Life Plans Don’t Work

Life plans don’t work because they often don’t reflect reality and they are regularly based on external factors. Feelings–not life plans should guide our actions. I am going to illustrate this from the perspective of romantic relationships.

We often hear one or more of the following:

  • I thought I would be married before turning thirty.
  • All my friends are getting married. I’m feeling behind.
  • My parents were married much younger than I am now.
  • All my friends have better luck dating than I do.
  • I keep getting invited to other people’s weddings.
  • My parents keep asking me when I’m going to settle down.

Planning for a marriage, hoping for a relationship, wanting either a marriage or a relationship by an arbitrary age is not overtly planning for a healthy relationship. By failing to overtly plan for a healthy relationship and desiring a relationship because you want a relationship are not good reasons to have a relationship.

Comparing your lack of a relationship to the supposed success of your friends and/or the expectations of family aren’t good reasons to have a relationship.

The best way to find the kind of loving, supportive relationship almost all of us want is to be guided by our feelings. Specifically, we need to pay attention to the sometimes elusive feeling of happiness.

If we approach relationships with the idea we are going to love whom makes us happy, our odds of finding love are greater. If we approach relationships knowing our partner must make us happy, our odds of finding love are better. If we approach relationships understanding our happiness is non negotiable, our odds of finding love are better.

I’m not suggestion we live for a delusional fantasy where life is always happy, someone else will always make us happy, or work is never required. The truth is that loving relationships, like everything else worth having, take work, compromise, and sacrifice. But loving relationships–no matter how hard we work, how much compromise we make, how many sacrifices we give–can’t exist without happiness.

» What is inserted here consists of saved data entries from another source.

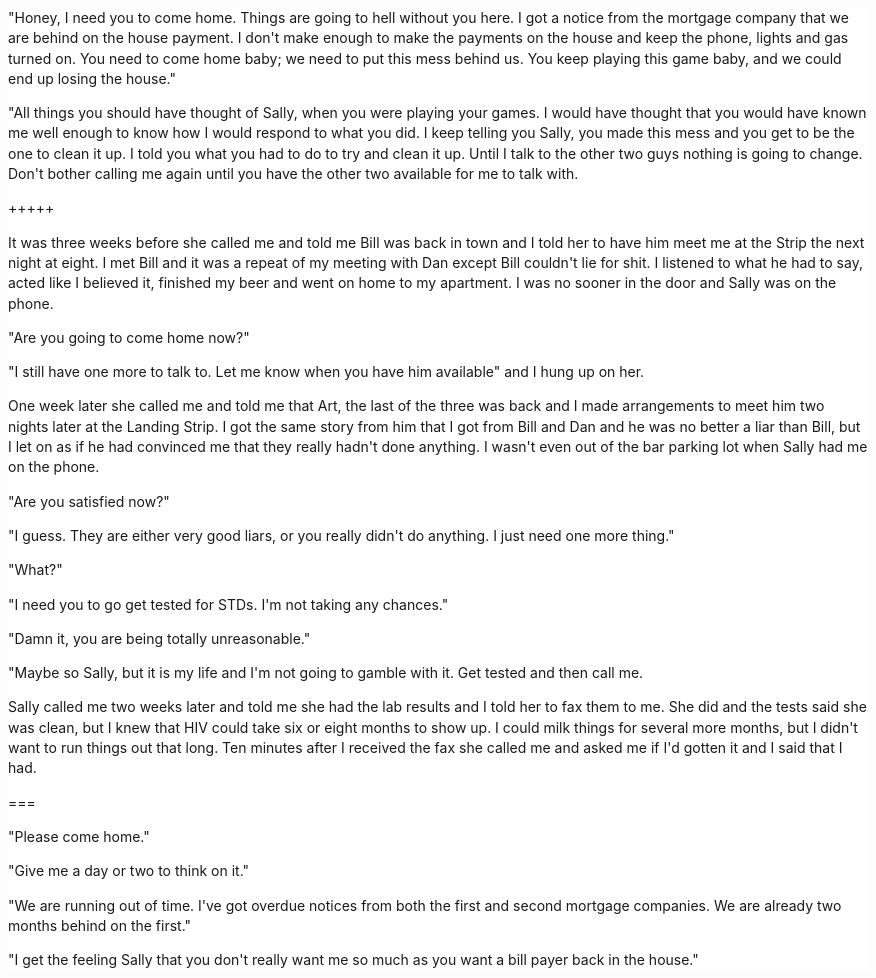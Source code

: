 "Honey, I need you to come home. Things are going to hell without you here. I got a notice from the mortgage company that we are behind on the house payment. I don't make enough to make the payments on the house and keep the phone, lights and gas turned on. You need to come home baby; we need to put this mess behind us. You keep playing this game baby, and we could end up losing the house." 

"All things you should have thought of Sally, when you were playing your games. I would have thought that you would have known me well enough to know how I would respond to what you did. I keep telling you Sally, you made this mess and you get to be the one to clean it up. I told you what you had to do to try and clean it up. Until I talk to the other two guys nothing is going to change. Don't bother calling me again until you have the other two available for me to talk with. 

+++++ 

It was three weeks before she called me and told me Bill was back in town and I told her to have him meet me at the Strip the next night at eight. I met Bill and it was a repeat of my meeting with Dan except Bill couldn't lie for shit. I listened to what he had to say, acted like I believed it, finished my beer and went on home to my apartment. I was no sooner in the door and Sally was on the phone. 

"Are you going to come home now?" 

"I still have one more to talk to. Let me know when you have him available" and I hung up on her. 

One week later she called me and told me that Art, the last of the three was back and I made arrangements to meet him two nights later at the Landing Strip. I got the same story from him that I got from Bill and Dan and he was no better a liar than Bill, but I let on as if he had convinced me that they really hadn't done anything. I wasn't even out of the bar parking lot when Sally had me on the phone. 

"Are you satisfied now?" 

"I guess. They are either very good liars, or you really didn't do anything. I just need one more thing." 

"What?" 

"I need you to go get tested for STDs. I'm not taking any chances." 

"Damn it, you are being totally unreasonable." 

"Maybe so Sally, but it is my life and I'm not going to gamble with it. Get tested and then call me. 

Sally called me two weeks later and told me she had the lab results and I told her to fax them to me. She did and the tests said she was clean, but I knew that HIV could take six or eight months to show up. I could milk things for several more months, but I didn't want to run things out that long. Ten minutes after I received the fax she called me and asked me if I'd gotten it and I said that I had.  

===

"Please come home." 

"Give me a day or two to think on it." 

"We are running out of time. I've got overdue notices from both the first and second mortgage companies. We are already two months behind on the first." 

"I get the feeling Sally that you don't really want me so much as you want a bill payer back in the house." 
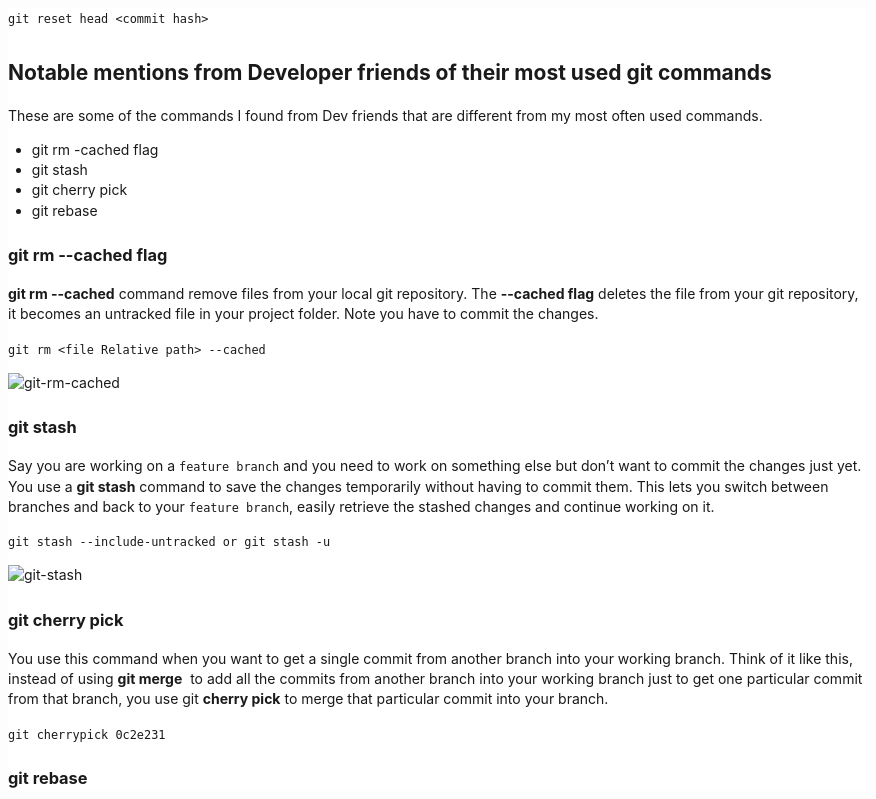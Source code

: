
 ```
git reset head <commit hash>
```

## Notable mentions from Developer friends of their most used git commands

These are some of the commands I found from Dev friends that are different from my most often used commands.

- git rm -cached flag
- git stash
- git cherry pick <commit hash >
- git rebase


### git rm --cached flag

**git rm --cached** command remove files from your local git repository. The **--cached flag** deletes the file from your git repository, it becomes an untracked file in your project folder. Note you have to commit the changes.

```
git rm <file Relative path> --cached
```

![git-rm-cached](/posts-images/git-commands/git-rm-cached.png)

### git stash

Say you are working on a `feature branch` and you need to work on something else but don’t want to commit the changes just yet.
You use a **git stash** command to save the changes temporarily without having to commit them. This lets you switch between branches and back to your  `feature branch`, easily retrieve the stashed changes and continue working on it.

```
git stash --include-untracked or git stash -u
```

![git-stash](/posts-images/git-commands/git-stash.png)

### git cherry pick <commit hash >

You use this command when you want to get a single commit from another branch into your working branch. Think of it like this, instead of using **git merge**
 to add all the commits from another branch into your working branch just to get one particular commit from that branch, you use git **cherry pick<commit hash>** to merge that particular commit into your branch.

```
git cherrypick 0c2e231
```

### git rebase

The key to love isn’t what mom wants for us. The key to love isn’t the relationships of our friends. The key to love isn’t pinning a status to someone and something by a certain age. The key to love is happiness. The key to happiness is a special love. The key to happiness is loving yourself enough to realize your happiness is more important than anyone else’s feelings about you or societal expectations. It’s only when happiness guides your relationships can you find a relationship that makes you happy. Happiness can’t guide your relationships until you know your happiness is the most important thing in your life. In this respect: be selfish! Don’t give your heart to someone unless they truly make you happy and your happiness matters to them. Don’t let anyone convince you that holding out for as much happiness as you can get and insisting your happiness matter to your partner is idealistic.

Before dismissing me as crazy and this idea as some kind of new-age nonsense, ask yourself two question. How many married people do you know who are truly happy? Of those, how many of them value their happiness?

1 comment

  1. I really appreciate this piece. I think our true happiness comes from ourselves, not from a situation or another person. And if life were always happy, we would have no contrast to understand what other emotions felt like, many which are just as valid. The understanding that one is worthy enough as they are makes a very happy person. Thank you for taking the time to write about this important topic.